Wednesday, June 22, 2016

Enoch Powell said students shouldn't count as immigrants. So why does Vote Leave include them?

The answer seems to be to do anything they can to make the migration numbers are large as possible.

Even Enoch Powell in 'that speech' (yes, the 'Rivers of Blood' one) rejected the idea of including students in migration statistics: "They are not, and never have been, immigrants." (See for yourself below!)
 
 Yet the "net migration" statistics used by campaigners for Britain leaving the UK regularly quote net migration stats where a big chunk are students. If you're to the right of Enoch Powell *on immigration*, then this should speak volumes...
 
 
 
(Quote is from my book Becoming British (Biteback, May 2016) found at https://www.bitebackpublishing.com/books/becoming-british).

2 comments:

Ben said...

How much does this really matter, if the figures we're concerned with are NET migration? Students are counted as immigrants when they come in, but then presumably as emigrants if they leave after their studies.

Thom Brooks said...

It matters a lot - as student numbers have increased substantially over the last decade. This gives the appearance of ever more 'net migrants' year on year when they are anything but.

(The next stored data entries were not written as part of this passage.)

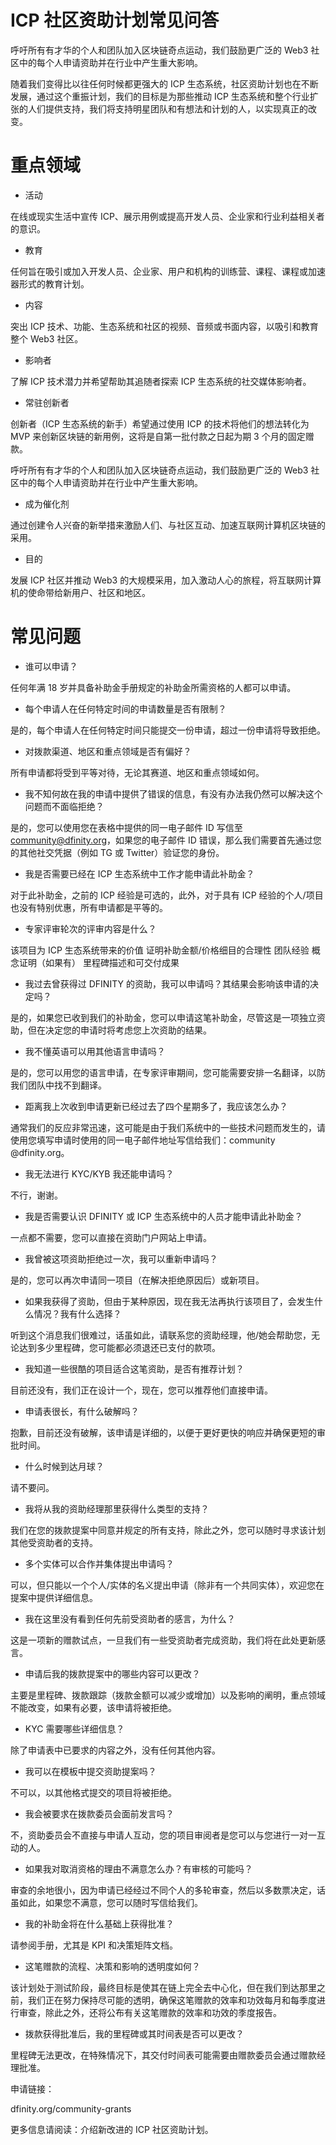 # ICP 社区资助计划常见问答

呼吁所有有才华的个人和团队加入区块链奇点运动，我们鼓励更广泛的 Web3 社区中的每个人申请资助并在行业中产生重大影响。

随着我们变得比以往任何时候都更强大的 ICP 生态系统，社区资助计划也在不断发展，通过这个重振计划，我们的目标是为那些推动 ICP 生态系统和整个行业扩张的人们提供支持，我们将支持明星团队和有想法和计划的人，以实现真正的改变。

# 重点领域

- 活动

在线或现实生活中宣传 ICP、展示用例或提高开发人员、企业家和行业利益相关者的意识。

- 教育

任何旨在吸引或加入开发人员、企业家、用户和机构的训练营、课程、课程或加速器形式的教育计划。

- 内容

突出 ICP 技术、功能、生态系统和社区的视频、音频或书面内容，以吸引和教育整个 Web3 社区。

- 影响者

了解 ICP 技术潜力并希望帮助其追随者探索 ICP 生态系统的社交媒体影响者。

- 常驻创新者

创新者（ICP 生态系统的新手）希望通过使用 ICP 的技术将他们的想法转化为 MVP 来创新区块链的新用例，这将是自第一批付款之日起为期 3 个月的固定赠款。

呼吁所有有才华的个人和团队加入区块链奇点运动，我们鼓励更广泛的 Web3 社区中的每个人申请资助并在行业中产生重大影响。

- 成为催化剂

通过创建令人兴奋的新举措来激励人们、与社区互动、加速互联网计算机区块链的采用。

- 目的

发展 ICP 社区并推动 Web3 的大规模采用，加入激动人心的旅程，将互联网计算机的使命带给新用户、社区和地区。

# 常见问题

- 谁可以申请？

任何年满 18 岁并具备补助金手册规定的补助金所需资格的人都可以申请。

- 每个申请人在任何特定时间的申请数量是否有限制？

是的，每个申请人在任何特定时间只能提交一份申请，超过一份申请将导致拒绝。

- 对拨款渠道、地区和重点领域是否有偏好？

所有申请都将受到平等对待，无论其赛道、地区和重点领域如何。

- 我不知何故在我的申请中提供了错误的信息，有没有办法我仍然可以解决这个问题而不面临拒绝？

是的，您可以使用您在表格中提供的同一电子邮件 ID 写信至 community@dfinity.org，如果您的电子邮件 ID 错误，那么我们需要首先通过您的其他社交凭据（例如 TG 或 Twitter）验证您的身份。

- 我是否需要已经在 ICP 生态系统中工作才能申请此补助金？

对于此补助金，之前的 ICP 经验是可选的，此外，对于具有 ICP 经验的个人/项目也没有特别优惠，所有申请都是平等的。

- 专家评审轮次的评审内容是什么？

该项目为 ICP 生态系统带来的价值
证明补助金额/价格细目的合理性
团队经验
概念证明（如果有）
里程碑描述和可交付成果

- 我过去曾获得过 DFINITY 的资助，我可以申请吗？其结果会影响该申请的决定吗？

是的，如果您已收到我们的补助金，您可以申请这笔补助金，尽管这是一项独立资助，但在决定您的申请时将考虑您上次资助的结果。

- 我不懂英语可以用其他语言申请吗？

是的，您可以用您的语言申请，在专家评审期间，您可能需要安排一名翻译，以防我们团队中找不到翻译。

- 距离我上次收到申请更新已经过去了四个星期多了，我应该怎么办？

通常我们的反应非常迅速，这可能是由于我们系统中的一些技术问题而发生的，请使用您填写申请时使用的同一电子邮件地址写信给我们：community @dfinity.org。

- 我无法进行 KYC/KYB 我还能申请吗？

不行，谢谢。

- 我是否需要认识 DFINITY 或 ICP 生态系统中的人员才能申请此补助金？

一点都不需要，您可以直接在资助门户网站上申请。

- 我曾被这项资助拒绝过一次，我可以重新申请吗？

是的，您可以再次申请同一项目（在解决拒绝原因后）或新项目。

- 如果我获得了资助，但由于某种原因，现在我无法再执行该项目了，会发生什么情况？我有什么选择？

听到这个消息我们很难过，话虽如此，请联系您的资助经理，他/她会帮助您，无论达到多少里程碑，您可能都必须退还已支付的款项。

- 我知道一些很酷的项目适合这笔资助，是否有推荐计划？

目前还没有，我们正在设计一个，现在，您可以推荐他们直接申请。

- 申请表很长，有什么破解吗？

抱歉，目前还没有破解，该申请是详细的，以便于更好更快的响应并确保更短的审批时间。

- 什么时候到达月球？

请不要问。

- 我将从我的资助经理那里获得什么类型的支持？

我们在您的拨款提案中同意并规定的所有支持，除此之外，您可以随时寻求该计划其他受资助者的支持。

- 多个实体可以合作并集体提出申请吗？

可以，但只能以一个个人/实体的名义提出申请（除非有一个共同实体），欢迎您在提案中提供详细信息。

- 我在这里没有看到任何先前受资助者的感言，为什么？

这是一项新的赠款试点，一旦我们有一些受资助者完成资助，我们将在此处更新感言。

- 申请后我的拨款提案中的哪些内容可以更改？

主要是里程碑、拨款跟踪（拨款金额可以减少或增加）以及影响的阐明，重点领域不能改变，如果有必要，该申请将被拒绝。

- KYC 需要哪些详细信息？

除了申请表中已要求的内容之外，没有任何其他内容。

- 我可以在模板中提交资助提案吗？

不可以，以其他格式提交的项目将被拒绝。

- 我会被要求在拨款委员会面前发言吗？

不，资助委员会不直接与申请人互动，您的项目审阅者是您可以与您进行一对一互动的人。

- 如果我对取消资格的理由不满意怎么办？有审核的可能吗？

审查的余地很小，因为申请已经经过不同个人的多轮审查，然后以多数票决定，话虽如此，如果您不满意，您可以随时写信给我们。

- 我的补助金将在什么基础上获得批准？

请参阅手册，尤其是 KPI 和决策矩阵文档。

- 这笔赠款的流程、决策和影响的透明度如何？

该计划处于测试阶段，最终目标是使其在链上完全去中心化，但在我们到达那里之前，我们正在努力保持尽可能的透明，确保这笔赠款的效率和功效每月和每季度进行审查，除此之外，还将公布有关这笔赠款的效率和功效的季度报告。

- 拨款获得批准后，我的里程碑或其时间表是否可以更改？

里程碑无法更改，在特殊情况下，其交付时间表可能需要由赠款委员会通过赠款经理批准。

申请链接：

dfinity.org/community-grants

更多信息请阅读：介绍新改进的 ICP 社区资助计划。
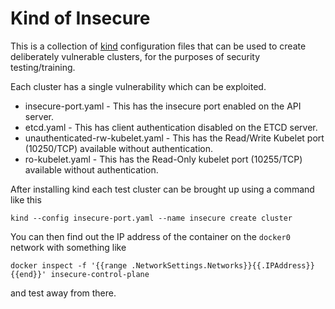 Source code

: # Kind of Insecure

This is a collection of [kind](https://kind.sigs.k8s.io/) configuration files that can be used to create deliberately vulnerable clusters, for the purposes of security testing/training.

Each cluster has a single vulnerability which can be exploited.

 - insecure-port.yaml - This has the insecure port enabled on the API server.
 - etcd.yaml - This has client authentication disabled on the ETCD server.
 - unauthenticated-rw-kubelet.yaml - This has the Read/Write Kubelet port (10250/TCP) available without authentication.
 - ro-kubelet.yaml - This has the Read-Only kubelet port (10255/TCP) available without authentication.

After installing kind each test cluster can be brought up using a command like this

`kind --config insecure-port.yaml --name insecure create cluster`

You can then find out the IP address of the container on the `docker0` network with something like

`docker inspect -f '{{range .NetworkSettings.Networks}}{{.IPAddress}}{{end}}' insecure-control-plane`

and test away from there.
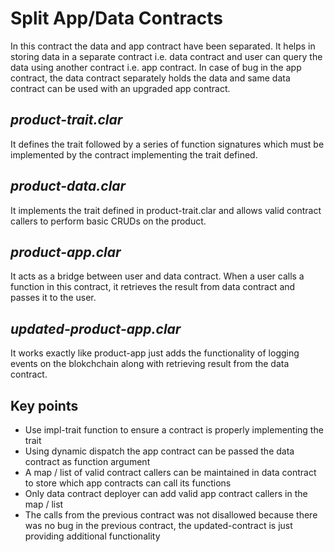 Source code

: # Split App/Data Contracts

In this contract the data and app contract have been separated. It helps in storing data in a separate contract i.e. data contract and user can query the data using another contract i.e. app contract. In case of bug in the app contract, the data contract separately holds the data and same data contract can be used with an upgraded app contract.

## _product-trait.clar_

It defines the trait followed by a series of function signatures which must be implemented by the contract implementing the trait defined.

## _product-data.clar_

It implements the trait defined in product-trait.clar and allows valid contract callers to perform basic CRUDs on the product.

## _product-app.clar_

It acts as a bridge between user and data contract. When a user calls a function in this contract, it retrieves the result from data contract and passes it to the user.

## _updated-product-app.clar_

It works exactly like product-app just adds the functionality of logging events on the blokchchain along with retrieving result from the data contract.

## Key points

- Use impl-trait function to ensure a contract is properly implementing the trait
- Using dynamic dispatch the app contract can be passed the data contract as function argument
- A map / list of valid contract callers can be maintained in data contract to store which app contracts can call its functions
- Only data contract deployer can add valid app contract callers in the map / list
- The calls from the previous contract was not disallowed because there was no bug in the previous contract, the updated-contract is just providing additional functionality
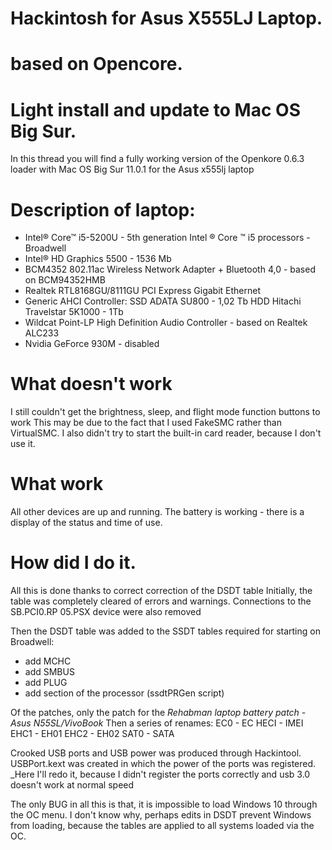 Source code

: # Hackintosh for Asus X555LJ Laptop.
# based on Opencore.
# Light install and update to Mac OS Big Sur.

In this thread you will find a fully working version of the Openkore 0.6.3 loader with Mac OS Big Sur 11.0.1 for the Asus x555lj laptop

# Description of laptop:
- Intel® Core™ i5-5200U - 5th generation Intel ® Core ™ i5 processors - Broadwell
- Intel® HD Graphics 5500 - 1536 Mb
- BCM4352 802.11ac Wireless Network Adapter + Bluetooth 4,0 - based on BCM94352HMB
- Realtek RTL8168GU/8111GU PCI Express Gigabit Ethernet
- Generic AHCI Controller: SSD ADATA SU800 - 1,02 Tb
                           HDD Hitachi Travelstar 5K1000 - 1Tb
- Wildcat Point-LP High Definition Audio Controller - based on Realtek ALC233
- Nvidia GeForce 930M - disabled

# What doesn't work
I still couldn't get the brightness, sleep, and flight mode function buttons to work
This may be due to the fact that I used FakeSMC rather than VirtualSMC.
I also didn't try to start the built-in card reader, because I don't use it.

# What work
All other devices are up and running. The battery is working - there is a display of the status and time of use.

# How did I do it.
All this is done thanks to correct correction of the DSDT table
Initially, the table was completely cleared of errors and warnings. 
Connections to the SB.PCI0.RP 05.PSX device were also removed

Then the DSDT table was added to the SSDT tables required for starting on Broadwell:
- add MCHC
- add SMBUS
- add PLUG
- add section of the processor (ssdtPRGen script)

Of the patches, only the patch for the _Rehabman laptop battery patch - Asus N55SL/VivoBook_
Then a series of renames:
EC0 - EC
HECI - IMEI
EHC1 - EH01
EHC2 - EH02
SAT0 - SATA

Crooked USB ports and USB power was produced through Hackintool.
USBPort.kext was created in which the power of the ports was registered. 
_Here I'll redo it, because I didn't register the ports correctly and usb 3.0 doesn't work at normal speed

The only BUG in all this is that, it is impossible to load Windows 10 through the OC menu. I don't know why, perhaps edits in DSDT prevent Windows from loading, because the tables are applied to all systems loaded via the OC.
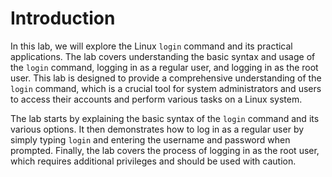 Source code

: # Introduction

In this lab, we will explore the Linux `login` command and its practical applications. The lab covers understanding the basic syntax and usage of the `login` command, logging in as a regular user, and logging in as the root user. This lab is designed to provide a comprehensive understanding of the `login` command, which is a crucial tool for system administrators and users to access their accounts and perform various tasks on a Linux system.

The lab starts by explaining the basic syntax of the `login` command and its various options. It then demonstrates how to log in as a regular user by simply typing `login` and entering the username and password when prompted. Finally, the lab covers the process of logging in as the root user, which requires additional privileges and should be used with caution.
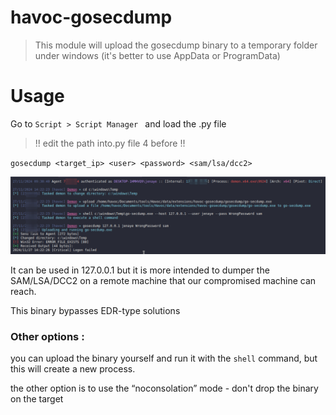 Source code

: # havoc-gosecdump

>This module will upload the gosecdump binary to a temporary folder under windows  (it's better to use AppData or ProgramData)

# Usage

Go to `Script > Script Manager ` and load the .py file

> !! edit the path into.py file 4 before !! 

`gosecdump <target_ip> <user> <password> <sam/lsa/dcc2>`


![demo](img/poc.png)


It can be used in 127.0.0.1 but it is more intended to dumper the SAM/LSA/DCC2 on a remote machine that our compromised machine can reach.

This binary bypasses EDR-type solutions


### Other options : 

you can upload the binary yourself and run it with the `shell` command, but this will create a new process.

the other option is to use the “noconsolation” mode - don't drop the binary on the target  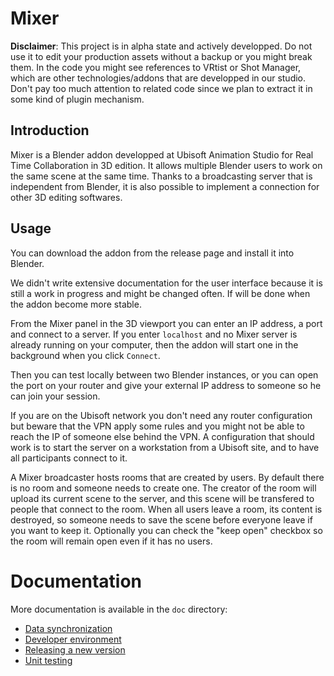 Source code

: # Mixer

**Disclaimer**: This project is in alpha state and actively developped. Do not use it to edit your production assets without a backup or you might break them. In the code you might see references to VRtist or Shot Manager, which are other technologies/addons that are developped in our studio. Don't pay too much attention to related code since we plan to extract it in some kind of plugin mechanism.

## Introduction

Mixer is a Blender addon developped at Ubisoft Animation Studio for Real Time Collaboration in 3D edition. It allows multiple Blender users to work on the same scene at the same time. Thanks to a broadcasting server that is independent from Blender, it is also possible to implement a connection for other 3D editing softwares.

## Usage

You can download the addon from the release page and install it into Blender.

We didn't write extensive documentation for the user interface because it is still a work in progress and might be changed often. If will be done when the addon become more stable.

From the Mixer panel in the 3D viewport you can enter an IP address, a port and connect to a server. If you enter `localhost` and no Mixer server is already running on your computer, then the addon will start one in the background when you click `Connect`.

Then you can test locally between two Blender instances, or you can open the port on your router and give your external IP address to someone so he can join your session.

If you are on the Ubisoft network you don't need any router configuration but beware that the VPN apply some rules and you might not be able to reach the IP of someone else behind the VPN. A configuration that should work is to start the server on a workstation from a Ubisoft site, and to have all participants connect to it.

A Mixer broadcaster hosts rooms that are created by users. By default there is no room and someone needs to create one. The creator of the room will upload its current scene to the server, and this scene will be transfered to people that connect to the room. When all users leave a room, its content is destroyed, so someone needs to save the scene before everyone leave if you want to keep it. Optionally you can check the "keep open" checkbox so the room will remain open even if it has no users.

# Documentation

More documentation is available in the `doc` directory:

- [Data synchronization](doc/synchronization.md)
- [Developer environment](doc/development.md)
- [Releasing a new version](doc/release.md)
- [Unit testing](doc/unittest.md)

It would be preferable to remove them altogether from the net migration figures - instantly shaving off over 100+k. And then cut out returning British citizens (about 87k). All of a sudden, net migration figures could be roughly halved without doing anything different. The benefits are a more accurate figure of non-British foreign born migration long term - and one that undermines most scaremongering about migration levels thus far.